I keep hearing from various idjits "it's OK to violate CA law as long as you're standing outside the state line" (or similar sentiments) - though it's usually worse on other fora (AR15.COM, THR, etc.) than Calguns.
Many other instances of this exist - for example, advertising of performance auto parts without using CARB warnings. And it's not just in CA: cross-state mailorder wine/alcohol sales into 'dry' states have had similar issues.
From http://www.sfgate.com/cgi-bin/article.cgi?f=/c/a/2009/03/09/BALT16BUBD.DTL&tsp=1
------------------------------------------------------------------------------------------------------------------------------------------------------------------------
No-contest plea in Stanford suicide case
Henry K Lee, Chronicle Staff Writer
Monday, March 9, 2009
(03-09) 15:21 PST REDWOOD CITY -- A former doctor from Colorado has been convicted of practicing medicine in California without a license for prescribing a generic form of Prozac over the Internet for a Stanford student who later committed suicide.
Christian Hageseth, 68, could face up to a year in jail when he is sentenced April 17, in a precedent-setting case that allowed a California county to reach across state lines to prosecute doctors who engage in "telemedicine" without examining or even seeing patients.
Hageseth's prosecution followed the August 2005 suicide of John McKay, a 19-year-old Stanford University student and former high school debate champion. McKay rolled up the windows in a car at his mother's Menlo Park home and died after inhaling exhaust fumes.
McKay completed his freshman year at Stanford two months earlier and had ordered 90 capsules of the antidepressant fluoxetine, the generic version of Prozac, from the India-based Web site usanetrx.com.
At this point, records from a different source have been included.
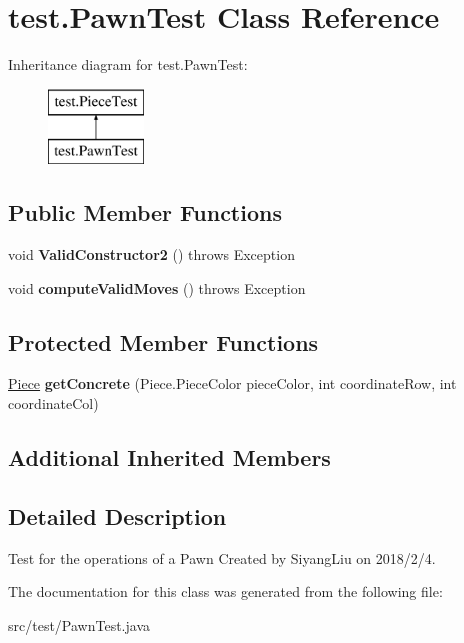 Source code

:\hypertarget{classtest_1_1_pawn_test}{}\section{test.\+Pawn\+Test Class Reference}
\label{classtest_1_1_pawn_test}
Inheritance diagram for test.\+Pawn\+Test\+:\begin{figure}[H]
\begin{center}
\leavevmode
\includegraphics[height=2.000000cm]{classtest_1_1_pawn_test}
\end{center}
\end{figure}
\subsection*{Public Member Functions}
\begin{DoxyCompactItemize}
\item 
\mbox{\label{classtest_1_1_pawn_test_ac43e71ec6827ee2dede95103f600752b}} 
void {\bfseries Valid\+Constructor2} ()  throws Exception 
\item 
\mbox{\label{classtest_1_1_pawn_test_a6c5484d6c801d4ce7ba09d6a45aad74f}} 
void {\bfseries compute\+Valid\+Moves} ()  throws Exception 
\end{DoxyCompactItemize}
\subsection*{Protected Member Functions}
\begin{DoxyCompactItemize}
\item 
\mbox{\label{classtest_1_1_pawn_test_aa53df44fa4d9b2e462a0be226bfb7ccc}} 
\mbox{\hyperlink{classpieces_1_1_piece}{Piece}} {\bfseries get\+Concrete} (Piece.\+Piece\+Color piece\+Color, int coordinate\+Row, int coordinate\+Col)
\end{DoxyCompactItemize}
\subsection*{Additional Inherited Members}


\subsection{Detailed Description}
Test for the operations of a Pawn Created by Siyang\+Liu on 2018/2/4. 

The documentation for this class was generated from the following file\+:\begin{DoxyCompactItemize}
\item 
src/test/Pawn\+Test.\+java\end{DoxyCompactItemize}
In a questionnaire that accompanied the order, he said he would use the drug to treat "adult attention deficit disorder in relation to depression" and also said he was not suicidal.
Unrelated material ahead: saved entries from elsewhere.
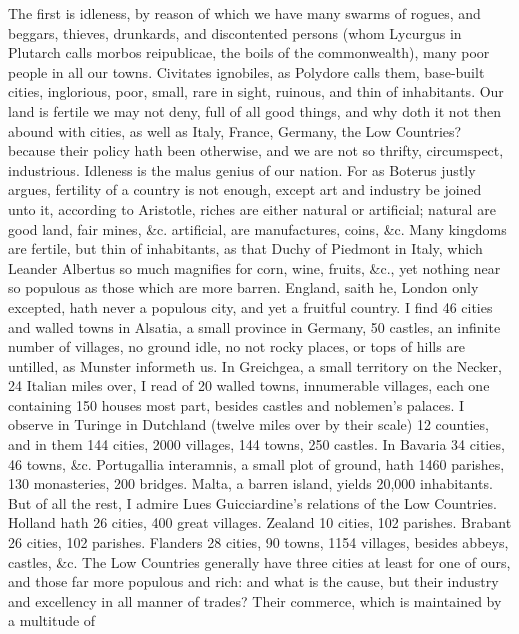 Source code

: {The first is idleness, by reason of which we have many swarms of
rogues, and beggars, thieves, drunkards, and discontented persons (whom
Lycurgus in Plutarch calls morbos reipublicae, the boils of the
commonwealth), many poor people in all our towns. Civitates ignobiles,
as Polydore calls them, base-built cities, inglorious, poor,
small, rare in sight, ruinous, and thin of inhabitants. Our land is
fertile we may not deny, full of all good things, and why doth it not
then abound with cities, as well as Italy, France, Germany, the Low
Countries? because their policy hath been otherwise, and we are not so
thrifty, circumspect, industrious. Idleness is the malus genius of our
nation. For as Boterus justly argues, fertility of a country is
not enough, except art and industry be joined unto it, according to
Aristotle, riches are either natural or artificial; natural are good
land, fair mines, \&c. artificial, are manufactures, coins, \&c. Many
kingdoms are fertile, but thin of inhabitants, as that Duchy of
Piedmont in Italy, which Leander Albertus so much magnifies for corn,
wine, fruits, \&c., yet nothing near so populous as those which are more
barren. England, saith he, London only excepted, hath never a
populous city, and yet a fruitful country. I find 46 cities and walled
towns in Alsatia, a small province in Germany, 50 castles, an infinite
number of villages, no ground idle, no not rocky places, or tops of
hills are untilled, as Munster informeth us. In Greichgea, a
small territory on the Necker, 24 Italian miles over, I read of 20
walled towns, innumerable villages, each one containing 150 houses most
part, besides castles and noblemen's palaces. I observe in Turinge
in Dutchland (twelve miles over by their scale) 12 counties, and in
them 144 cities, 2000 villages, 144 towns, 250 castles. In Bavaria
34 cities, 46 towns, \&c. Portugallia interamnis, a small plot of
ground, hath 1460 parishes, 130 monasteries, 200 bridges. Malta, a
barren island, yields 20,000 inhabitants. But of all the rest, I admire
Lues Guicciardine's relations of the Low Countries. Holland hath 26
cities, 400 great villages. Zealand 10 cities, 102 parishes. Brabant 26
cities, 102 parishes. Flanders 28 cities, 90 towns, 1154 villages,
besides abbeys, castles, \&c. The Low Countries generally have three
cities at least for one of ours, and those far more populous and rich:
and what is the cause, but their industry and excellency in all manner
of trades? Their commerce, which is maintained by a multitude of
}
The site operator forwarded the order to a Texas company, JRB Health Solutions, which relayed it to Hageseth, its physician contractor in Fort Collins, Colo.
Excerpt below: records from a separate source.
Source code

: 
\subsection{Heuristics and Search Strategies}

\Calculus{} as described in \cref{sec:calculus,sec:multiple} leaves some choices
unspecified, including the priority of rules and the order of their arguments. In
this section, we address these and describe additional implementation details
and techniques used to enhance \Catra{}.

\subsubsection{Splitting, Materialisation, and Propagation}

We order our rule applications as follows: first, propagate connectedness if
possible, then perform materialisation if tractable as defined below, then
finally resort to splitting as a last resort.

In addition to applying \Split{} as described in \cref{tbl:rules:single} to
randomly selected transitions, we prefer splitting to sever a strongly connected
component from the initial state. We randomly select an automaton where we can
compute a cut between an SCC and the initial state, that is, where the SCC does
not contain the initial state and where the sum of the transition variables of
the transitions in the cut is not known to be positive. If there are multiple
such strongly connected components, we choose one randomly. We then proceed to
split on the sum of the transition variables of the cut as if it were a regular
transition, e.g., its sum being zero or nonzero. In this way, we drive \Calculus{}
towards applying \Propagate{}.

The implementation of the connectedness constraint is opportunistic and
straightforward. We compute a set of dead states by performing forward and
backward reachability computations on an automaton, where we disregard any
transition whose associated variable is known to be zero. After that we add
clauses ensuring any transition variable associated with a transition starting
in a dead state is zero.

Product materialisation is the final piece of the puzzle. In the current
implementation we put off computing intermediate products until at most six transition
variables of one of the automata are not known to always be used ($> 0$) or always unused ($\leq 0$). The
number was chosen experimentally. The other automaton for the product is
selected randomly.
Hageseth quickly filled the prescription without contacting McKay and returned it to JRB, which had the pills shipped to Menlo Park from a pharmacy in Mississippi. San Mateo County prosecutors charged Hageseth with practicing medicine illegally, not with prescribing the wrong drug or causing McKay's death. Hageseth entered a surprise no-contest plea Feb. 24 to a felony count of practicing medicine illegally.
Hageseth is not expected to be sentenced to any prison time, said Steve Wagstaffe, San Mateo County's chief deputy district attorney.
"The prosecution was extremely important to establish the principle that doctors utilizing the Internet as a tool to practice medicine must be licensed by the state of California, even if the doctor lives in another state," Wagstaffe said Monday. Hageseth was a doctor in Colorado, but surrendered his medical license in that state after the investigation began.
Hageseth's attorney, Carleton Briggs, said the case set a dangerous precedent.
"I'm just very worried about a situation in which California is declaring the power to jail out-of-state telemedicine providers for not being licensed in California," Briggs said. "If the CEO of Google wants to call the Mayo Clinic with a medical question, given this case they have to hang up on him." He added, "Never before in the history of the English-speaking world has an out-of-state telemedicine provider been jailed for being unlicensed. This means that California is purporting to control the Internet."
Traces of fluoxetine were found in McKay's body after his death, along with alcohol. However, in a civil suit by his parents against the Mississippi pharmacy, JRB and Hageseth, a federal judge said experts on both sides of the case had concluded the drug was not a cause of his death.
McKay's parents settled their suits against the pharmacy and JRB and dropped their suit against Hageseth.
"Internet doctors like him pose a serious danger and should be held accountable for their actions," McKay's father, David McKay, a former Stanford professor now living in Colorado, said Monday. "He should be held accountable to exactly the same standards that every practicing physician in a clinic is held every day for every patient they see - nothing more and nothing less."